My own practice. How this impact my art practice. My actions + decisions.
What ‘map of self’ means in this context.
What is my question??
                        -Well, I’m interested in how this kind of process influences my practice. But I’m not just interested in that.
The significance/possibility of archiving and making selections within the realm to the everyday, and the influence of this process of selection upon art practice.
Mapping. Forms of documentation/presentation. Appropriateness of these forms.

Criteria of what this is not.
What am I not interested in documenting/talking about?
What isn’t relevant – and why isn’t it?
-I am not interested in my interactions with other people.
-I am not interested in what’s in the news at the moment.
-I am not interested in my bank balance.
                        External things (What is the qualification for ‘external’?)
-I am not interested in the weather. (I thought I was, but I’m not)

The content of the artefact is kind of irrelevant. Or, it’s relevant to my life, and to my practice... But in terms of Time, Space + the Everyday, what’s really, really important is my interpretation of the artefact. The way that I evaluate it + decide its worth. The way that I place it, contextually, and the impact that this pattern of thinking has on my practice.

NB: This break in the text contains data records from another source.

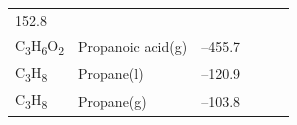 \documentclass[
  9pt,
]{extbook}
\theoremstyle{definition}
\theoremstyle{definition}
\theoremstyle{definition}
\theoremstyle{remark}
\begin{document}
\begin{longtable}[]{@{}llllll@{}}
\begin{minipage}[t]{0.14\columnwidth}
152.8\strut
\end{minipage}\tabularnewline
\begin{minipage}[t]{0.07\columnwidth}\raggedright
C\textsubscript{3}H\textsubscript{6}O\textsubscript{2}\strut
\end{minipage} & \begin{minipage}[t]{0.17\columnwidth}\raggedright
Propanoic acid(g)\strut
\end{minipage} & \begin{minipage}[t]{0.15\columnwidth}\raggedright
--455.7\strut
\end{minipage} & \begin{minipage}[t]{0.15\columnwidth}\raggedright
\strut
\end{minipage} & \begin{minipage}[t]{0.14\columnwidth}\raggedright
\strut
\end{minipage} & \begin{minipage}[t]{0.14\columnwidth}\raggedright
\strut
\end{minipage}\tabularnewline
\begin{minipage}[t]{0.07\columnwidth}\raggedright
C\textsubscript{3}H\textsubscript{8}\strut
\end{minipage} & \begin{minipage}[t]{0.17\columnwidth}\raggedright
Propane(l)\strut
\end{minipage} & \begin{minipage}[t]{0.15\columnwidth}\raggedright
--120.9\strut
\end{minipage} & \begin{minipage}[t]{0.15\columnwidth}\raggedright
\strut
\end{minipage} & \begin{minipage}[t]{0.14\columnwidth}\raggedright
\strut
\end{minipage} & \begin{minipage}[t]{0.14\columnwidth}\raggedright
\strut
\end{minipage}\tabularnewline
\begin{minipage}[t]{0.07\columnwidth}\raggedright
C\textsubscript{3}H\textsubscript{8}\strut
\end{minipage} & \begin{minipage}[t]{0.17\columnwidth}\raggedright
Propane(g)\strut
\end{minipage} & \begin{minipage}[t]{0.15\columnwidth}\raggedright
--103.8\strut
\end{minipage} & \begin{minipage}[t]{0.15\columnwidth}\raggedright

\end{minipage}
\end{longtable}
\end{document}
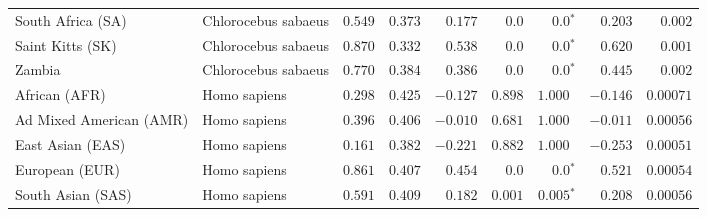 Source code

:\begin{center}
\begin{adjustbox}{width = 1\textwidth}
\begin{tabular}{|l|l|r|r|r|r|r|r|r|}
              South Africa (SA) &  Chlorocebus sabaeus &                                        $ 0.549$ &                                           $ 0.373$ &                      $ 0.177$ &            $0.0$ &                  $\bm{0.0{^*}}$ &                                           $ 0.203$ &           $ 0.002$ \\
               Saint Kitts (SK) &  Chlorocebus sabaeus &                                        $ 0.870$ &                                           $ 0.332$ &                      $ 0.538$ &            $0.0$ &                  $\bm{0.0{^*}}$ &                                           $ 0.620$ &           $ 0.001$ \\
                         Zambia &  Chlorocebus sabaeus &                                        $ 0.770$ &                                           $ 0.384$ &                      $ 0.386$ &            $0.0$ &                  $\bm{0.0{^*}}$ &                                           $ 0.445$ &           $ 0.002$ \\
                  African (AFR) &         Homo sapiens &                                        $ 0.298$ &                                           $ 0.425$ &                      $-0.127$ &         $ 0.898$ &                      $ 1.000~~$ &                                           $-0.146$ &          $0.00071$ \\
        Ad Mixed American (AMR) &         Homo sapiens &                                        $ 0.396$ &                                           $ 0.406$ &                      $-0.010$ &         $ 0.681$ &                      $ 1.000~~$ &                                           $-0.011$ &          $0.00056$ \\
               East Asian (EAS) &         Homo sapiens &                                        $ 0.161$ &                                           $ 0.382$ &                      $-0.221$ &         $ 0.882$ &                      $ 1.000~~$ &                                           $-0.253$ &          $0.00051$ \\
                 European (EUR) &         Homo sapiens &                                        $ 0.861$ &                                           $ 0.407$ &                      $ 0.454$ &            $0.0$ &                  $\bm{0.0{^*}}$ &                                           $ 0.521$ &          $0.00054$ \\
              South Asian (SAS) &         Homo sapiens &                                        $ 0.591$ &                                           $ 0.409$ &                      $ 0.182$ &         $ 0.001$ &               $\bm{ 0.005{^*}}$ &                                           $ 0.208$ &          $0.00056$ \\

\end{tabular}
\end{adjustbox}
\end{center}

(Johnstone, S (2008) The Everyday. London: Whitechapel) Page 85
Archives:
The second cluster of questions concerns the (related) problem of the archive. At one level this might be thought of as a simple practical question:
what could an archive of everyday life include? What could it possibly exclude? For instance, if an archive of the everyday were to include a potentially infinite number of items, then how could it be organized? The question of what to include in an everyday life archive raises questions about the appropriate form for collating ‘everyday life’ material...
So even at the level of collecting and organizing date, more fundamental problems intrude, namely the problem of making the everyday meaningful in a way that doesn’t imprison it at the level of the particular, or doesn’t eradicate the particularity of the particular by taking off into abstract generalities.”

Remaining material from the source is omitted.